PayU Acquires Red Dot To Move Into SE Asia

Naspers-owned FinTech PayU is pushing into Southeast Asia with a deal to acquire a majority stake in Singapore-based Red Dot Payment. Naspers specializes in developing markets in India, Latin America, Africa and Eastern Europe already — but is now officially adding Southeast Asia and its 600 million consumers to its line-up.

Red Dot is eight years old and offers services including a payment gateway, eCommerce storefronts and online invoicing.  The deal with PayU values the firm at $65 million — though what the size of PayU’s majority stake is remains unspecified at this point. PayU said it has acquired “a majority stake” in the business.

“We have to strike the balance between a solid majority [acquisition] and an opportunity” for founders, PayU CEO Laurent le Moal told reporters in an interview.

PayU has also disclosed intentions to put “real investment” into the startup,  while at the same time integrating its services into its tech and services Hub —  a stack that is shared with its host of global business partners. The Hub itself is a product of an acquisition — specifically of Israel’s Zooz. PayU’s India business alone is estimated to be worth $2.5 billion.

Back to the deal, Randy Tan, CEO and founder of Red Dot Payment, called it “a marriage made in heaven” and noted that Red Dot had already turned down some deals from some very marquee players.

“They [PayU] operate globally and have over 300,000 merchants, including Facebook, Google and the kind of clients we aspire to win,” Tan noted.

The move, according to le Moal, allows PayU to get another step closer to its main goal when it comes to developing markets.

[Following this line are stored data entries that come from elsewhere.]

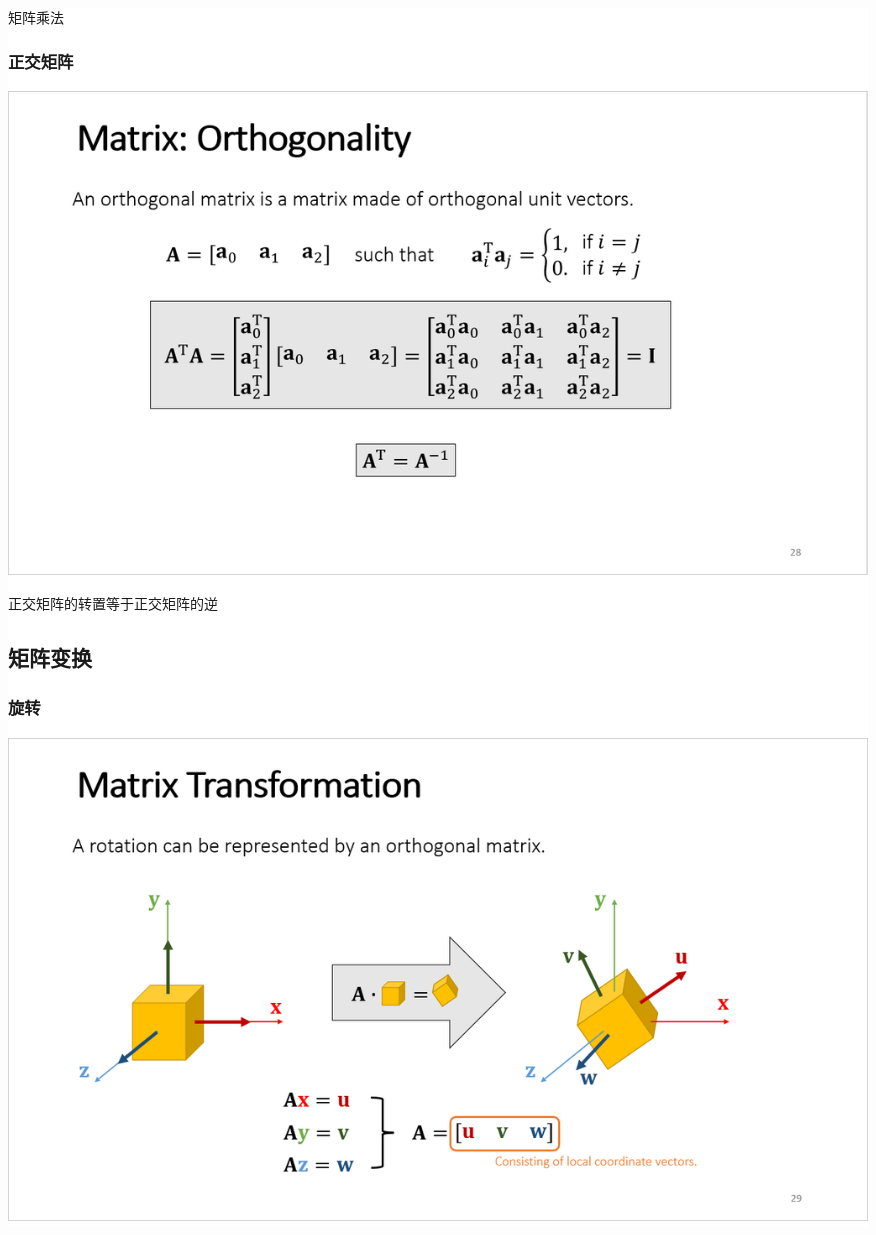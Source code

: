 矩阵乘法

### 正交矩阵

![Orthogonality](https://raw.githubusercontent.com/achmli/achmli.github.io/master/img/Games103/01/Orthogonality.png)

正交矩阵的转置等于正交矩阵的逆

## 矩阵变换

### 旋转

![RotationMat](https://raw.githubusercontent.com/achmli/achmli.github.io/master/img/Games103/01/RotationMat.png)
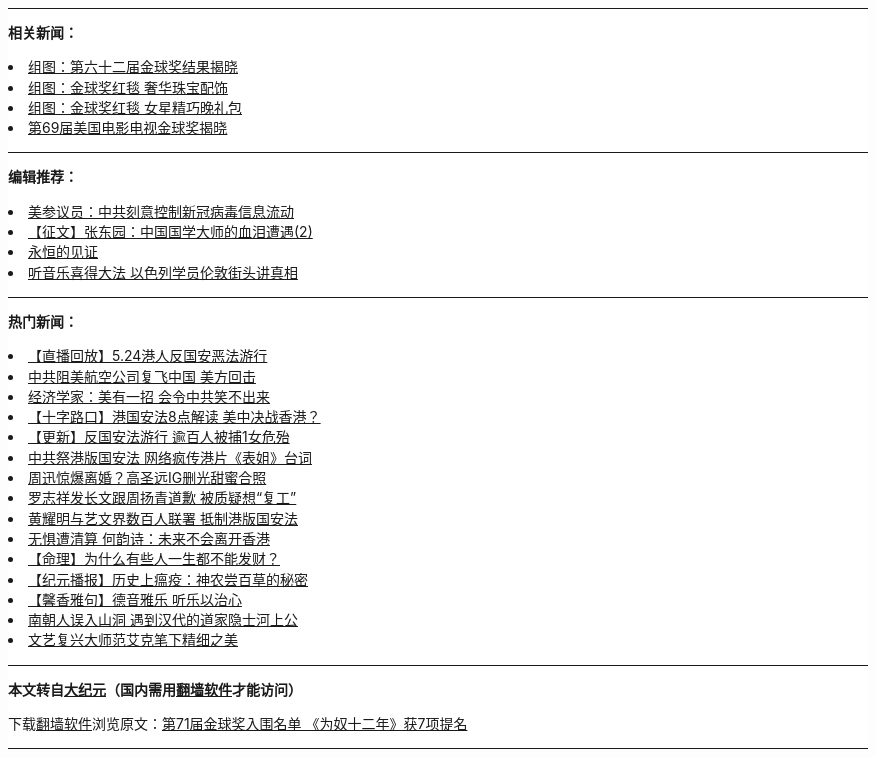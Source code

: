 <hr>


<strong>相关新闻：</strong>
<li><a href="/gb/5/1/17/n783292.md#1">组图：第六十二届金球奖结果揭晓</a></li>
<li><a href="/gb/11/1/18/n3146138.md#1">组图：金球奖红毯 奢华珠宝配饰</a></li>
<li><a href="/gb/11/1/24/n3151797.md#1">组图：金球奖红毯 女星精巧晚礼包</a></li>
<li><a href="/gb/12/1/16/n3488052.md#1">第69届美国电影电视金球奖揭晓</a></li>
<hr>


<strong>编辑推荐：</strong>
<li><a href="/gb/20/2/22/n11887949.md#1">美参议员：中共刻意控制新冠病毒信息流动</a></li>
<li><a href="/gb/19/4/18/n11196766.md#1" target="_blank">【征文】张东园：中国国学大师的血泪遭遇(2)</a></li><li><a href="https://github.com/rgxx210/www/blob/master/README.md?dfh#9" target="_blank">永恒的见证</a></li><li><a href="/gb/19/8/29/n11486472.md#1" target="_blank">听音乐喜得大法 以色列学员伦敦街头讲真相</a></li>
<hr>

<strong>热门新闻：</strong>
<li><a href="/gb/20/5/23/n12131818.md#1">【直播回放】5.24港人反国安恶法游行</a></li>
<li><a href="/gb/20/5/23/n12131493.md#1">中共阻美航空公司复飞中国 美方回击</a></li>
<li><a href="/gb/20/5/3/n12078838.md#1">经济学家：美有一招 会令中共笑不出来</a></li>
<li><a href="/gb/20/5/23/n12130666.md#1">【十字路口】港国安法8点解读 美中决战香港？</a></li>
<li><a href="/gb/20/5/24/n12132387.md#1">【更新】反国安法游行 逾百人被捕1女危殆</a></li>
<li><a href="/gb/20/5/22/n12129870.md#1">中共祭港版国安法 网络疯传港片《表姐》台词</a></li>
<li><a href="/gb/20/5/22/n12130142.md#1">周迅惊爆离婚？高圣远IG删光甜蜜合照</a></li>
<li><a href="/gb/20/5/22/n12130294.md#1">罗志祥发长文跟周扬青道歉 被质疑想“复工”</a></li>
<li><a href="/gb/20/5/23/n12131774.md#1">黄耀明与艺文界数百人联署 抵制港版国安法</a></li>
<li><a href="/gb/20/5/24/n12133574.md#1">无惧遭清算 何韵诗：未来不会离开香港</a></li>
<li><a href="/gb/20/2/25/n11894182.md#1">【命理】为什么有些人一生都不能发财？</a></li>
<li><a href="/gb/20/5/24/n12133047.md#1">【纪元播报】历史上瘟疫：神农尝百草的秘密</a></li>
<li><a href="/gb/20/4/12/n12025000.md#1">【馨香雅句】德音雅乐 听乐以治心</a></li>
<li><a href="/gb/20/5/21/n12127421.md#1">南朝人误入山洞 遇到汉代的道家隐士河上公</a></li>
<li><a href="/gb/20/5/20/n12123970.md#1">文艺复兴大师范艾克笔下精细之美</a></li>
<hr>

<strong>本文转自<a href="https://www.epochtimes.com">大纪元</a>（国内需用<a href="https://github.com/bannedbook/fanqiang/wiki">翻墙软件</a>才能访问）</strong><p>下载<a href="https://github.com/bannedbook/fanqiang/wiki">翻墙软件</a>浏览原文：<a href="https://www.epochtimes.com/gb/13/12/13/n4033110.htm">第71届金球奖入围名单 《为奴十二年》获7项提名</a></p><hr>
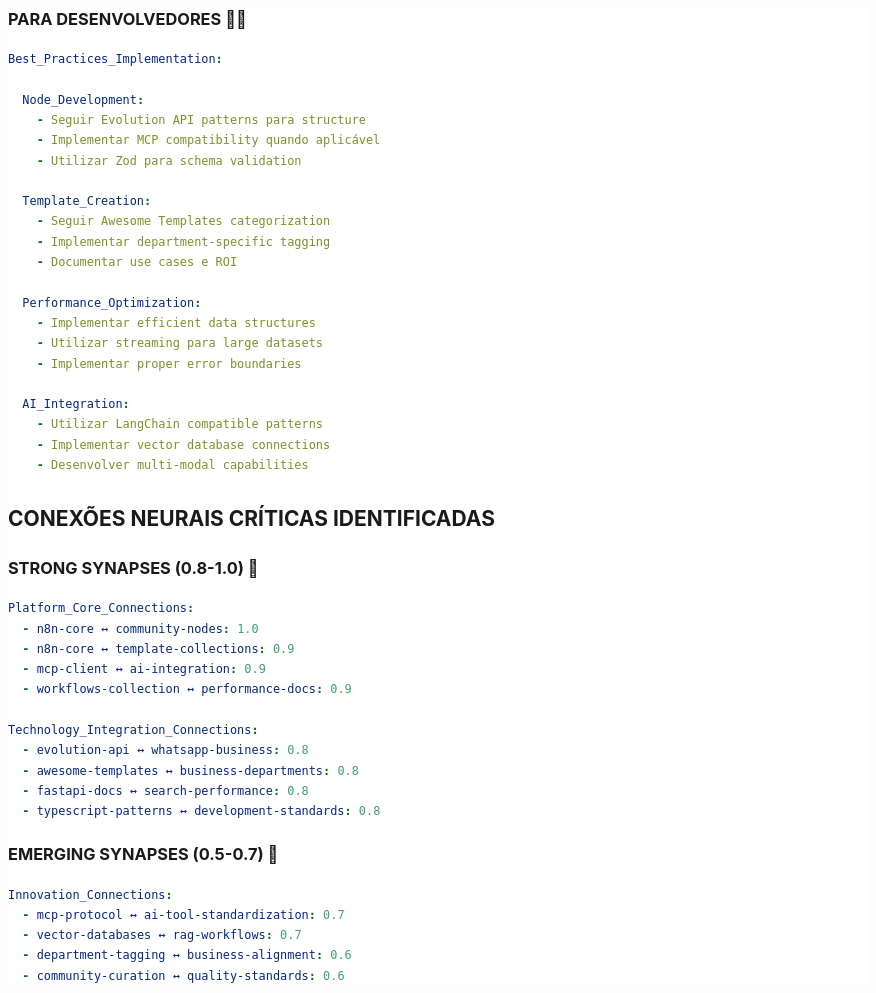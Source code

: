 ### **PARA DESENVOLVEDORES** 👨‍💻

```yaml
Best_Practices_Implementation:

  Node_Development:
    - Seguir Evolution API patterns para structure
    - Implementar MCP compatibility quando aplicável
    - Utilizar Zod para schema validation
    
  Template_Creation:
    - Seguir Awesome Templates categorization
    - Implementar department-specific tagging
    - Documentar use cases e ROI
    
  Performance_Optimization:
    - Implementar efficient data structures
    - Utilizar streaming para large datasets
    - Implementar proper error boundaries
    
  AI_Integration:
    - Utilizar LangChain compatible patterns
    - Implementar vector database connections
    - Desenvolver multi-modal capabilities
```

## CONEXÕES NEURAIS CRÍTICAS IDENTIFICADAS

### **STRONG SYNAPSES (0.8-1.0)** 🔗

```yaml
Platform_Core_Connections:
  - n8n-core ↔ community-nodes: 1.0
  - n8n-core ↔ template-collections: 0.9
  - mcp-client ↔ ai-integration: 0.9
  - workflows-collection ↔ performance-docs: 0.9

Technology_Integration_Connections:
  - evolution-api ↔ whatsapp-business: 0.8
  - awesome-templates ↔ business-departments: 0.8
  - fastapi-docs ↔ search-performance: 0.8
  - typescript-patterns ↔ development-standards: 0.8
```

### **EMERGING SYNAPSES (0.5-0.7)** 🌱

```yaml
Innovation_Connections:
  - mcp-protocol ↔ ai-tool-standardization: 0.7
  - vector-databases ↔ rag-workflows: 0.7
  - department-tagging ↔ business-alignment: 0.6
  - community-curation ↔ quality-standards: 0.6
```
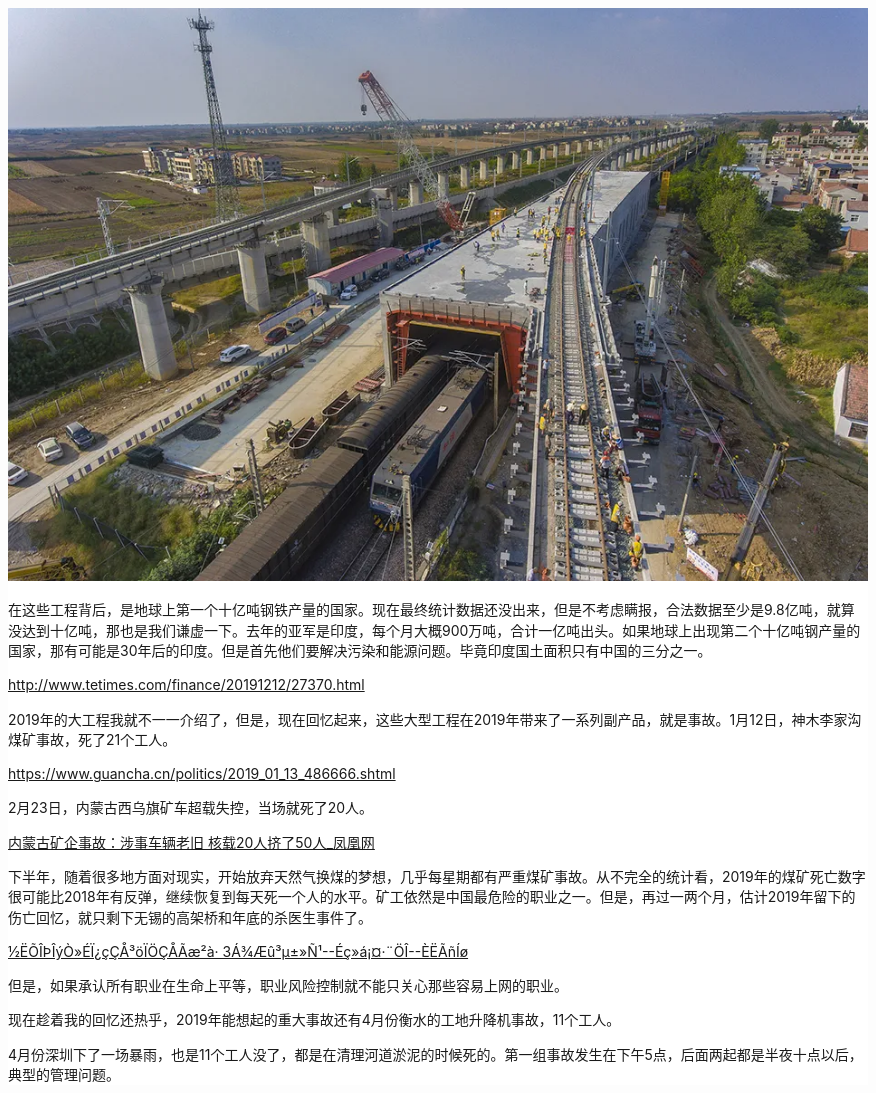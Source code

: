 ![](/images/btnews/btnews/0001_0100/0060/image9.webp)

在这些工程背后，是地球上第一个十亿吨钢铁产量的国家。现在最终统计数据还没出来，但是不考虑瞒报，合法数据至少是9.8亿吨，就算没达到十亿吨，那也是我们谦虚一下。去年的亚军是印度，每个月大概900万吨，合计一亿吨出头。如果地球上出现第二个十亿吨钢产量的国家，那有可能是30年后的印度。但是首先他们要解决污染和能源问题。毕竟印度国土面积只有中国的三分之一。

<http://www.tetimes.com/finance/20191212/27370.html>

2019年的大工程我就不一一介绍了，但是，现在回忆起来，这些大型工程在2019年带来了一系列副产品，就是事故。1月12日，神木李家沟煤矿事故，死了21个工人。

https://www.guancha.cn/politics/2019_01_13_486666.shtml

2月23日，内蒙古西乌旗矿车超载失控，当场就死了20人。

[内蒙古矿企事故：涉事车辆老旧 核载20人挤了50人_凤凰网](http://news.ifeng.com/c/7kYnq4zxyqF)

下半年，随着很多地方面对现实，开始放弃天然气换煤的梦想，几乎每星期都有严重煤矿事故。从不完全的统计看，2019年的煤矿死亡数字很可能比2018年有反弹，继续恢复到每天死一个人的水平。矿工依然是中国最危险的职业之一。但是，再过一两个月，估计2019年留下的伤亡回忆，就只剩下无锡的高架桥和年底的杀医生事件了。

[½­ËÕÎÞÎýÒ»ÉÏ¿çÇÅ³öÏÖÇÅÃæ²à·­ 3Á¾Æû³µ±»Ñ¹--Éç»á¡¤·¨ÖÎ--ÈËÃñÍø ](http://society.people.com.cn/n1/2019/1010/c1008-31392825.html)

但是，如果承认所有职业在生命上平等，职业风险控制就不能只关心那些容易上网的职业。

现在趁着我的回忆还热乎，2019年能想起的重大事故还有4月份衡水的工地升降机事故，11个工人。

4月份深圳下了一场暴雨，也是11个工人没了，都是在清理河道淤泥的时候死的。第一组事故发生在下午5点，后面两起都是半夜十点以后，典型的管理问题。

“We want to build the number one payments company for high-growth markets,” le Moal said. “If you look at what the top 10 economies will be in 2030, half are in Southeast Asia and the rest are growth markets we are already in,” he noted. He went on that PayU is number one in India, the largest African markets and in the top-growing parts of Europe and Latin America.

“It’s fundamental… you want to go where the consumer growth is,” he said.